CUARTO .- Tampoco considera esta Sala que se hayan acreditado los hechos ocurridos el 25 de marzo de 2010 constitutivos de un delito de amenazas en el ámbito familiar con la agravante de quebrantamiento de medida cautelar . Al testimonio de la víctima en el plenario, Dª. Noemi , que nuevamente en oposición a lo declarado en instrucción y sin haber sido dicha declaración incorporada al plenario reconoce que solicitó la orden de alejamiento pero niega que su marido la hubiera quebrantado, debe unirse el del testigo aportado por la defensa, que señaló que el acusado el día de los hechos estaba con él en su domicilio viendo la televisión.

QUINTO .- Del referido delito de maltrato en el ámbito familiar es criminalmente responsable en concepto de autor, de acuerdo con lo que establecen los artículos 27 y 28 del Código Penal , el procesado D. Doroteo , y ello tras valorar de conformidad con lo que establece el artículo 741 de la LECr la prueba practicada. Al no concurrir circunstancias modificativas de la responsabilidad criminal, y de acuerdo con lo que establece el artículo 66.6ª del Código Penal , consideramos que el relato de los hechos pone de manifiesto la gravedad de los mismos, por lo que de acuerdo con la parte acusadora procede imponer al acusado D. Doroteo la pena de nueve meses de prisión, inhabilitación especial para el ejercicio del derecho de sufragio pasivo durante el tiempo de la condena, prohibición de acercamiento a Dª. Noemi y a su domicilio en un radio de quinientos metros y de comunicación con ella durante dos años y privación del derecho a la tenencia y porte de armas durante dos años.
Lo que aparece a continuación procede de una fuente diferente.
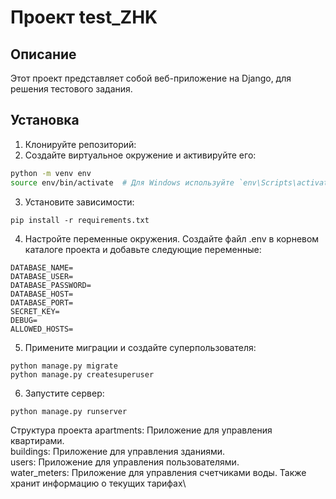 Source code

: # Проект test_ZHK

## Описание

Этот проект представляет собой веб-приложение на Django, для решения тестового задания.

## Установка

1. Клонируйте репозиторий:
2. Создайте виртуальное окружение и активируйте его:
```bash
python -m venv env
source env/bin/activate  # Для Windows используйте `env\Scripts\activate`
```
3. Установите зависимости:
```
pip install -r requirements.txt
```
4. Настройте переменные окружения. Создайте файл .env в корневом каталоге проекта и добавьте следующие переменные:
```
DATABASE_NAME=
DATABASE_USER=
DATABASE_PASSWORD=
DATABASE_HOST=
DATABASE_PORT=
SECRET_KEY=
DEBUG=
ALLOWED_HOSTS=

```
5. Примените миграции и создайте суперпользователя:
```
python manage.py migrate
python manage.py createsuperuser
```
6. Запустите сервер:
```
python manage.py runserver
```
Структура проекта
apartments: Приложение для управления квартирами.\
buildings: Приложение для управления зданиями.\
users: Приложение для управления пользователями.\
water_meters: Приложение для управления счетчиками воды. Также хранит информацию о текущих тарифах\
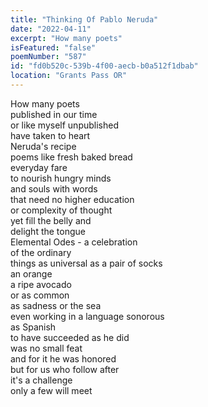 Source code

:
 ```yaml
---
title: "Thinking Of Pablo Neruda"
date: "2022-04-11"
excerpt: "How many poets"
isFeatured: "false"
poemNumber: "587"
id: "fd0b520c-539b-4f00-aecb-b0a512f1dbab"
location: "Grants Pass OR"
---
```


How many poets  
published in our time  
or like myself unpublished  
have taken to heart  
Neruda's recipe  
poems like fresh baked bread  
everyday fare  
to nourish hungry minds  
and souls with words  
that need no higher education  
or complexity of thought  
yet fill the belly and  
delight the tongue  
Elemental Odes - a celebration  
of the ordinary  
things as universal as a pair of socks  
an orange  
a ripe avocado  
or as common  
as sadness or the sea  
even working in a language sonorous  
as Spanish  
to have succeeded as he did  
was no small feat  
and for it he was honored  
but for us who follow after  
it's a challenge  
only a few will meet

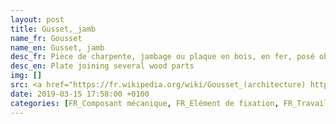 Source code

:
 ```yaml
---
layout: post
title: Gusset,_jamb
name_fr: Gousset
name_en: Gusset, jamb
desc_fr: Pièce de charpente, jambage ou plaque en bois, en fer, posé obliquement (angle d’environ 45°) reliant par assemblage un poteau vertical et une poutre horizontale tout en maintenant l’écartement et en donnant de la rigidité à cet ensemble.
desc_en: Plate joining several wood parts
img: []
src: <a href="https://fr.wikipedia.org/wiki/Gousset_(architecture) https://notech.franceserv.com/goussets.html" target="new">Source</a>
date: 2019-03-15 17:58:00 +0100
categories: [FR_Composant mécanique, FR_Elément de fixation, FR_Travail du bois, EN_Mechanical part, EN_Fixing part, EN_Woodworking]
---
```


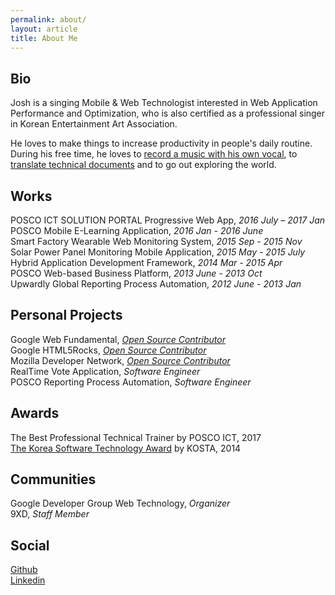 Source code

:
 ```yaml
---
permalink: about/
layout: article
title: About Me
---
```


## Bio
Josh is a singing Mobile & Web Technologist interested in Web Application Performance and Optimization, who is also certified as a professional singer in Korean Entertainment Art Association.

He loves to make things to increase productivity in people's daily routine. During his free time, he loves to [record a music with his own vocal]((https://www.youtube.com/channel/UCX04UECIFaAjNnsak6GzpZg)), to [translate technical documents](https://developers.google.com/web/fundamentals/performance/?hl=ko) and to go out exploring the world.

## Works
POSCO ICT SOLUTION PORTAL Progressive Web App, *2016 July – 2017 Jan* <br>
POSCO Mobile E-Learning Application, *2016 Jan - 2016 June* <br>
Smart Factory Wearable Web Monitoring System, *2015 Sep - 2015 Nov* <br>
Solar Power Panel Monitoring Mobile Application, *2015 May - 2015 July* <br>
Hybrid Application Development Framework, *2014 Mar - 2015 Apr* <br>
POSCO Web-based Business Platform, *2013 June - 2013 Oct* <br>
Upwardly Global Reporting Process Automation, *2012 June - 2013 Jan*

## Personal Projects
Google Web Fundamental, *[Open Source Contributor](https://developers.google.com/web/resources/contributors)* <br>
Google HTML5Rocks, *[Open Source Contributor](https://www.html5rocks.com/ko/tutorials/speed/quick/)* <br>
Mozilla Developer Network, *[Open Source Contributor](https://developer.mozilla.org/ko/profiles/joshua1988)* <br>
RealTime Vote Application, *Software Engineer* <br>
POSCO Reporting Process Automation, *Software Engineer*

## Awards
The Best Professional Technical Trainer by POSCO ICT, 2017<br>
[The Korea Software Technology Award](http://www.kosta.or.kr/sub2/sw_tech_award) by KOSTA, 2014

## Communities
Google Developer Group Web Technology, *Organizer* <br>
9XD, *Staff Member*

## Social
[Github](https://github.com/joshua1988) <br>
[Linkedin](https://kr.linkedin.com/in/gihyojoshuajang) <br>
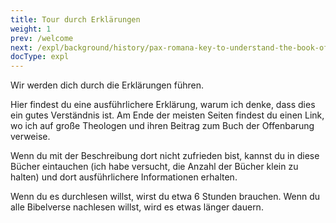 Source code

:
 ```yaml
---
title: Tour durch Erklärungen
weight: 1
prev: /welcome
next: /expl/background/history/pax-romana-key-to-understand-the-book-of-revelation
docType: expl
---
```


Wir werden dich durch die Erklärungen führen.

Hier findest du eine ausführlichere Erklärung, warum ich denke, dass dies ein gutes Verständnis ist. Am Ende der meisten Seiten findest du einen Link, wo ich auf große Theologen und ihren Beitrag zum Buch der Offenbarung verweise. 

Wenn du mit der Beschreibung dort nicht zufrieden bist, kannst du in diese Bücher eintauchen (ich habe versucht, die Anzahl der Bücher klein zu halten) und dort ausführlichere Informationen erhalten.

Wenn du es durchlesen willst, wirst du etwa 6 Stunden brauchen. Wenn du alle Bibelverse nachlesen willst, wird es etwas länger dauern.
SEXTO .- Por Ministerio de la Ley, las costas se entienden impuestas a los criminalmente responsables de todo delito o falta, de acuerdo a lo dispuesto en los artículos 123 y concordantes del Código Penal .

VISTOS los preceptos mencionados y los demás de general y pertinente aplicación.

Fallo

Que debemos condenar y condenamos a D. Doroteo como autor criminalmente responsable de un delito de maltrato en el ámbito familiar ya definido, sin la concurrencia de circunstancias modificativas de la responsabilidad criminal, a la pena de nueve meses de prisión, inhabilitación especial para el ejercicio del derecho de sufragio pasivo durante el tiempo de la condena, prohibición de acercamiento a Dª. Noemi y a su domicilio en un radio de quinientos metros y de comunicación con ella durante dos años y privación del derecho a la tenencia y porte de armas durante dos años, y al pago de un sexto de las costas.

Se le absuelve del resto de los delitos por los que venía acusado, declarando de oficio las costas restantes.

Abónese el tiempo pasado en prisión preventiva.

Se aprueba el auto de insolvencia dictado por el Juez instructor.

Notifíquese la presente resolución a las partes, haciéndoles saber que contra la misma cabe interponer recurso de casación, en el plazo de cinco días, ante esta Audiencia y, una vez firme, comuníquese al Registro Central de Penados y Rebeldes y al Juzgado Instructor.

Así es por esta nuestra sentencia, de la que se unirá certificación al rollo, lo pronunciamos, mandamos y firmamos.